→ **What to do**: Determine how many lines in the listing hold "classification" and give only that number.

┄┄┄┄┄┄┄┄┄┄┄┄┄┄┄┄┄┄┄┄

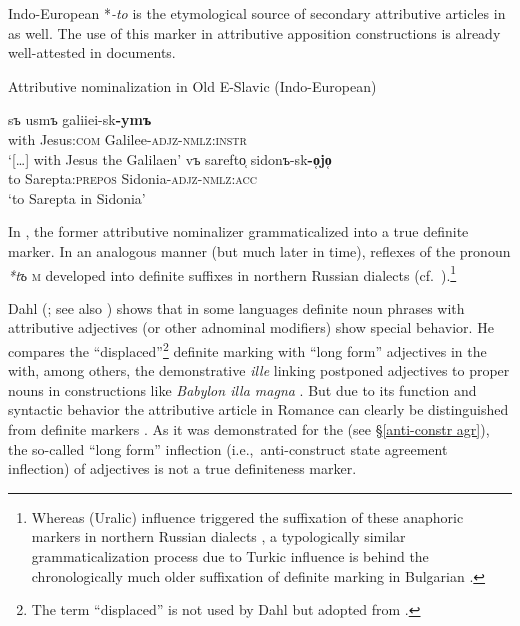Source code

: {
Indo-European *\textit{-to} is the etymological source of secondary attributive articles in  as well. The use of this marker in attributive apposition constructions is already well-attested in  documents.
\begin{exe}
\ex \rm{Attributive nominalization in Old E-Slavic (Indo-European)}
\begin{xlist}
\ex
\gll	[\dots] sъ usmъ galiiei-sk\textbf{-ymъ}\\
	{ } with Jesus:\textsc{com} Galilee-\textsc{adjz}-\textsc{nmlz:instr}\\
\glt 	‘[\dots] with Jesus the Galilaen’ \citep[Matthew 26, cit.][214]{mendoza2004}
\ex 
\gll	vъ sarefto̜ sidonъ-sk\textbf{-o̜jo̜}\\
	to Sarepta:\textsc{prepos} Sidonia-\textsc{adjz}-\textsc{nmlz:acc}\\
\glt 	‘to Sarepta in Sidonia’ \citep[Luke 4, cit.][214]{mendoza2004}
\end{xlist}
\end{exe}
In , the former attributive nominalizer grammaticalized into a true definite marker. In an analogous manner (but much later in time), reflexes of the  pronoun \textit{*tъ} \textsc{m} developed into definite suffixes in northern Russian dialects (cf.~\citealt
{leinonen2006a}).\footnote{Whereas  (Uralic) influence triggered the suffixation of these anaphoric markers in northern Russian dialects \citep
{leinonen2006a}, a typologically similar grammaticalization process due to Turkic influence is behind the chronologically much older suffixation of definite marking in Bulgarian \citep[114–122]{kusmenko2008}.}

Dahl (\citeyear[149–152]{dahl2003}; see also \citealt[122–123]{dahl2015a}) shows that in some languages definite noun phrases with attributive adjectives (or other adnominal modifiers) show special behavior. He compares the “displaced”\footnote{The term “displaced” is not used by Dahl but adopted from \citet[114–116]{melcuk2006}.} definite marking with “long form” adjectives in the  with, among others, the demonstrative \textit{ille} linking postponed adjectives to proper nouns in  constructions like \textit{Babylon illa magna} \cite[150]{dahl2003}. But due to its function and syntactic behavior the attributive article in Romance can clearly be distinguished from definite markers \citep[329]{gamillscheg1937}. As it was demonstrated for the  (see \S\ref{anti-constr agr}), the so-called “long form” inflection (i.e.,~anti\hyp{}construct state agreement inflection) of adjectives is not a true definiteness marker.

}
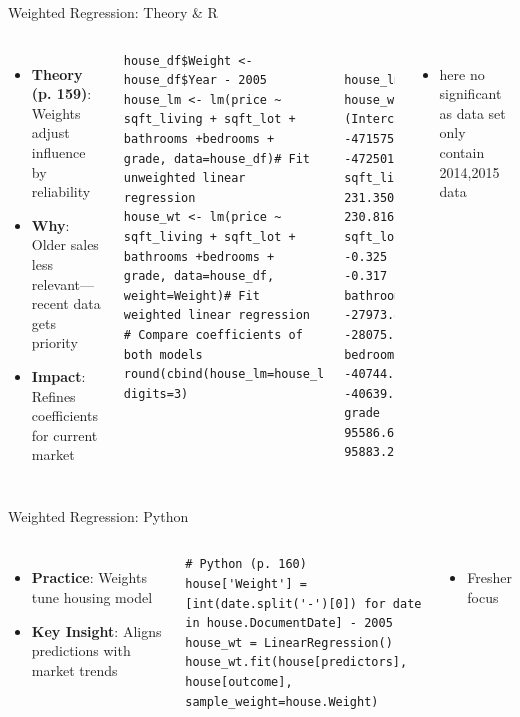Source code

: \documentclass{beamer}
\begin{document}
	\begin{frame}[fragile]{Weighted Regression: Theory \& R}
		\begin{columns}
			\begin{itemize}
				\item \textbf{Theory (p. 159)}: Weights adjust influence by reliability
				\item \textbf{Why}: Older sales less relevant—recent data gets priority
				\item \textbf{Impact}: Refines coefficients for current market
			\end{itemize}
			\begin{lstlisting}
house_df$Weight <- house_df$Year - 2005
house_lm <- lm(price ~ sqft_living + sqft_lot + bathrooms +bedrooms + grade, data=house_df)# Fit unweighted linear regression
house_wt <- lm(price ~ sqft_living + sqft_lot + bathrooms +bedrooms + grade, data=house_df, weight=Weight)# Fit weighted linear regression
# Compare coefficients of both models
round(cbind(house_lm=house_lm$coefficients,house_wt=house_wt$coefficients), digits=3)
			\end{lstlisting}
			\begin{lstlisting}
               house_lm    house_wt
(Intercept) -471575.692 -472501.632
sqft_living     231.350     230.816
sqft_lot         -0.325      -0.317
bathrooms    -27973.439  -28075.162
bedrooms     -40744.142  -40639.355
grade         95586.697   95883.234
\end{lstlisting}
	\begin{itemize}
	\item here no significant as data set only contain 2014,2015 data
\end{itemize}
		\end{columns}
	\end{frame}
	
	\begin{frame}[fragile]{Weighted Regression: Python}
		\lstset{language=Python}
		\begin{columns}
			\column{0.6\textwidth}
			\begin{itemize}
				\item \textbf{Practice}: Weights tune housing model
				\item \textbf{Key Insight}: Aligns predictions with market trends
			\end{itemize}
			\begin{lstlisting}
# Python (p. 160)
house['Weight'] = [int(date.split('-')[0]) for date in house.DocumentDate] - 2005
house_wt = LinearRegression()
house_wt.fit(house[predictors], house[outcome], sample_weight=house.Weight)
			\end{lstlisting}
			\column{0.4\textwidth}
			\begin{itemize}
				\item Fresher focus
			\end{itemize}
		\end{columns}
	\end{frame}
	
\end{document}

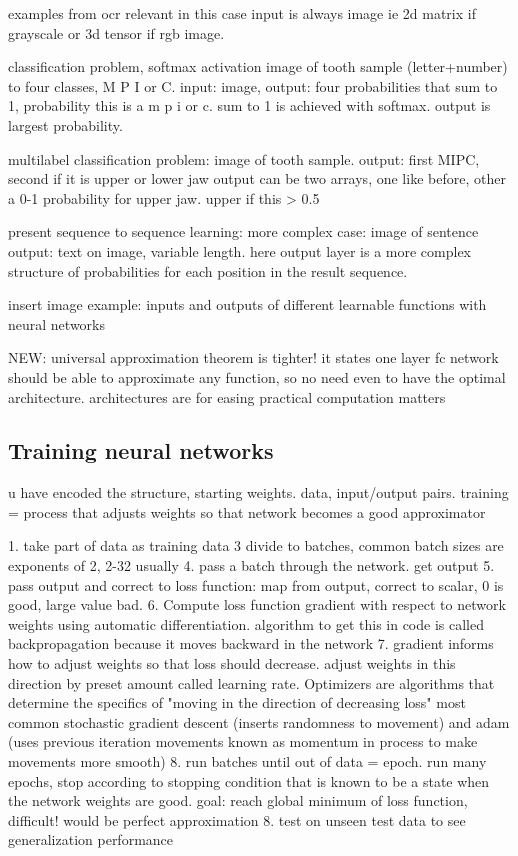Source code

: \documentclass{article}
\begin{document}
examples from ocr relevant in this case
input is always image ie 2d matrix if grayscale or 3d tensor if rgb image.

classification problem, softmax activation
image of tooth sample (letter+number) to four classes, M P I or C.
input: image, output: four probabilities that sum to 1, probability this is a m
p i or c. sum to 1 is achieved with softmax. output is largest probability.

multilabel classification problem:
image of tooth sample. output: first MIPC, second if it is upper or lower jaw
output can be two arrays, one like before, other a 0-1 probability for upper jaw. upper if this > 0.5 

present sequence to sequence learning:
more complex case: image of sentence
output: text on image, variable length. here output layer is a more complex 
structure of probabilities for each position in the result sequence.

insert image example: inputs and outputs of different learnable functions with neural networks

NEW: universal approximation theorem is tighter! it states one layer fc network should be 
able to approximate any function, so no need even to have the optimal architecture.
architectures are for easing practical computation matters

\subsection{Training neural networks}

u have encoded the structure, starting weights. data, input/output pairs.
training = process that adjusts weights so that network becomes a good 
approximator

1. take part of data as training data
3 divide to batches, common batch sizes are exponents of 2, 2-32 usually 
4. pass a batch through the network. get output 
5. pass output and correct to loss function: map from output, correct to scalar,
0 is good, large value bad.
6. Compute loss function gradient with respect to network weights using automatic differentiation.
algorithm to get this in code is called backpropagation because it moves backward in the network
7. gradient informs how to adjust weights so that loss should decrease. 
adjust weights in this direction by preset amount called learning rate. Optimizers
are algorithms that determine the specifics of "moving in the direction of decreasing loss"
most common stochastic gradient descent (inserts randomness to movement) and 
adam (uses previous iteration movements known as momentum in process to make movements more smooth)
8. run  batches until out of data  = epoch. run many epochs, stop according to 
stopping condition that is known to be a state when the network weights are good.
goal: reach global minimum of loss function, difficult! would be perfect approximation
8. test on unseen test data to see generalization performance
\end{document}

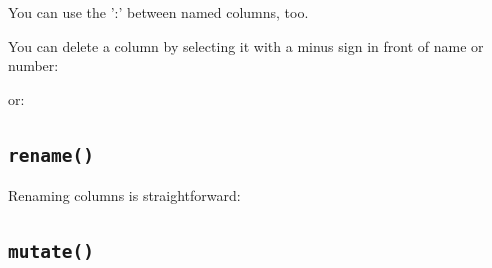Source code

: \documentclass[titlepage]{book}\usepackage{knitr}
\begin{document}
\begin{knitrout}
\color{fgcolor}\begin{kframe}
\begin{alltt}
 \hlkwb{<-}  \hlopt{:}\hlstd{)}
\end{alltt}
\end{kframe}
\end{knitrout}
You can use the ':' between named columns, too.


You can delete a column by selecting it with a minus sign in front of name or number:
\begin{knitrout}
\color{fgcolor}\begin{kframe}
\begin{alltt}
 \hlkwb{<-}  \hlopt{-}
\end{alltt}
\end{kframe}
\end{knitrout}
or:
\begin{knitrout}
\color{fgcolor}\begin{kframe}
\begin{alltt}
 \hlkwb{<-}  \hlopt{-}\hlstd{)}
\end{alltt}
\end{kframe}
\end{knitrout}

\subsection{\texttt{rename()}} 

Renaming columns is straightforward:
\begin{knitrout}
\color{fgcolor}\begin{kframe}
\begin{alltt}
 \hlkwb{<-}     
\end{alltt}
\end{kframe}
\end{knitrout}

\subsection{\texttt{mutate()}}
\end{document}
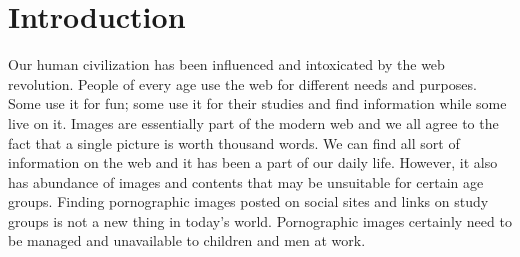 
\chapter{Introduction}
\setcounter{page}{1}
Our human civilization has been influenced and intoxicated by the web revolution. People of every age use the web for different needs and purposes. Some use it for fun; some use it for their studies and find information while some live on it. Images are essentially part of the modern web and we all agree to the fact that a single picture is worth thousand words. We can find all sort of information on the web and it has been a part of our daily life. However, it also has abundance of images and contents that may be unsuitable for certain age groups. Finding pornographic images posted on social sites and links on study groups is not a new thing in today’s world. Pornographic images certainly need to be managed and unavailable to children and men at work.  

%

┄┄┄┄┄┄┄┄┄┄┄┄┄┄┄┄┄┄┄┄

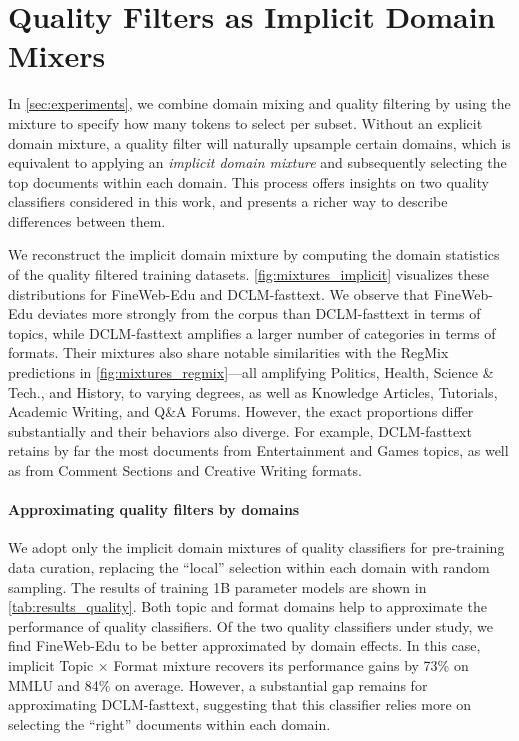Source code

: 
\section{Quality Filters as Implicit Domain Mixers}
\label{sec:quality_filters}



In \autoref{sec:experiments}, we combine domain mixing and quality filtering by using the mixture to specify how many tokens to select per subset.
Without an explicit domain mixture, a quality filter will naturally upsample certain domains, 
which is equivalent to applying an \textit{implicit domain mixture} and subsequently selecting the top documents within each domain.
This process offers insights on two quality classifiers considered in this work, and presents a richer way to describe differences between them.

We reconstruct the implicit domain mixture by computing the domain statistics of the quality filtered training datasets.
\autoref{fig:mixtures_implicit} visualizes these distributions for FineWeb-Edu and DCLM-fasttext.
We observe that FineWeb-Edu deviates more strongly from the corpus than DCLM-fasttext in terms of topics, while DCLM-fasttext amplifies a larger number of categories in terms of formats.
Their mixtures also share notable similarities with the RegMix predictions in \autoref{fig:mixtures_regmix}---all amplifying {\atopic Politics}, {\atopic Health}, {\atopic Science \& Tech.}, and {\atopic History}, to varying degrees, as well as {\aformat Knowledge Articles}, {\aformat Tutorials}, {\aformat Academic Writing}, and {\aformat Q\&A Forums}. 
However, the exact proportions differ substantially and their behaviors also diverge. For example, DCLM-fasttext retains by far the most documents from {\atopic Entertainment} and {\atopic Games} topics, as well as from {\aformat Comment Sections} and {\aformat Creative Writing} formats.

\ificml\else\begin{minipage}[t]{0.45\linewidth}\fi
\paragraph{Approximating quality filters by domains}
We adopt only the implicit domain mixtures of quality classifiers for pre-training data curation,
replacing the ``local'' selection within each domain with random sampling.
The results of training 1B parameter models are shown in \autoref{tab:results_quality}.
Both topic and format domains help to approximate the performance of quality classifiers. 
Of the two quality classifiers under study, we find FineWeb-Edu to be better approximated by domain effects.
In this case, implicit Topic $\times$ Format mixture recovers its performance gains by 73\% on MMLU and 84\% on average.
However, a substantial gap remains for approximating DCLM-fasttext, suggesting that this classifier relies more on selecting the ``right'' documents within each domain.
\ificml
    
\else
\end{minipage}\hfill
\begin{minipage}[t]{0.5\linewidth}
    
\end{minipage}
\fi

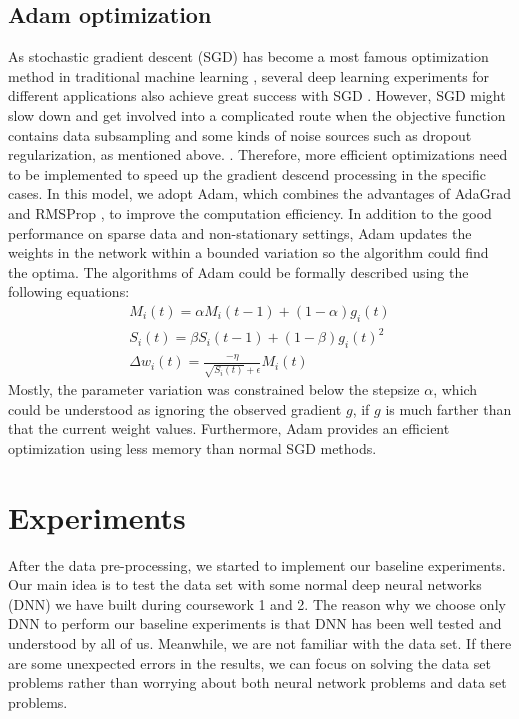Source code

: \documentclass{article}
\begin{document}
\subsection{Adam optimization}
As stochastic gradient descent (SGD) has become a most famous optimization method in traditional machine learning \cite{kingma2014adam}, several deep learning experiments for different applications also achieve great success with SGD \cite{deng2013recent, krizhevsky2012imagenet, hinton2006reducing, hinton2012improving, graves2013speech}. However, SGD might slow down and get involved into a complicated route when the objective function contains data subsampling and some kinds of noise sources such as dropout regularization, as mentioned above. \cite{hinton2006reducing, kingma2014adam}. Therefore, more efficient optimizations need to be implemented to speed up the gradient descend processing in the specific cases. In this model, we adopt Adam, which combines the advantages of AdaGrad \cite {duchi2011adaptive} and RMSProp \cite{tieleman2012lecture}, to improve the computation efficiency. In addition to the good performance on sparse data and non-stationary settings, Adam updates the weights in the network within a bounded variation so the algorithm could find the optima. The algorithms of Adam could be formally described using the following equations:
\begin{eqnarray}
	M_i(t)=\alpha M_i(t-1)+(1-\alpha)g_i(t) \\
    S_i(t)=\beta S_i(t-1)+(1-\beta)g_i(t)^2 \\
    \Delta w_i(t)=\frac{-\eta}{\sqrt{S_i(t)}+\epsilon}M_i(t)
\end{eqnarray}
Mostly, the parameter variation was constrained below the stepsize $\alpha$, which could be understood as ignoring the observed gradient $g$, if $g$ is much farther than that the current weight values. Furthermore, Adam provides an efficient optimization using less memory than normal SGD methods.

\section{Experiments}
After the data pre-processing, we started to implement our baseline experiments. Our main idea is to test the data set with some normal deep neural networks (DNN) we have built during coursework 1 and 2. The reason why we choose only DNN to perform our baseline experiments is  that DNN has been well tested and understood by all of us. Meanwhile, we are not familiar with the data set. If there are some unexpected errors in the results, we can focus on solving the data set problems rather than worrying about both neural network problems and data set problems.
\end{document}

┄┄┄┄┄┄┄┄┄┄┄┄┄┄┄┄┄┄┄┄

→ **Answer**: 2